### DESCRIPTION OF THE TASK
Every line with "return" in it must be copied from the data.

### RECORDS PROVIDED
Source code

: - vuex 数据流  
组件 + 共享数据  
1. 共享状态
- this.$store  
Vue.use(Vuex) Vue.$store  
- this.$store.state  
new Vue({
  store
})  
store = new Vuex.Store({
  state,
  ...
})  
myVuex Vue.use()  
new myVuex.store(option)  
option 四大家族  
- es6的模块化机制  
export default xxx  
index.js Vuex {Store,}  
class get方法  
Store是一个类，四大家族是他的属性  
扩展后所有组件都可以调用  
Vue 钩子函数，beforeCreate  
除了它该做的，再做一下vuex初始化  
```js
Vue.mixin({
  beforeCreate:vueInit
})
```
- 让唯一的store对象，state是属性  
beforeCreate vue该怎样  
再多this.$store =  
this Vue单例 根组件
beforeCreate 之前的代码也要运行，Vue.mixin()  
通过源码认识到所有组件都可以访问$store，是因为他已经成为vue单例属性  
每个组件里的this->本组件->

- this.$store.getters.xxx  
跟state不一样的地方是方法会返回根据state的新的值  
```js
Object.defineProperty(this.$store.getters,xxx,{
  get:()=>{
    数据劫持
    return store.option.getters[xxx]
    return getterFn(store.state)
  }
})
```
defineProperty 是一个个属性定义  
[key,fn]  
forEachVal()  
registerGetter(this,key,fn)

### PROBLEM SOLUTION
    return store.option.getters[xxx]
    return getterFn(store.state)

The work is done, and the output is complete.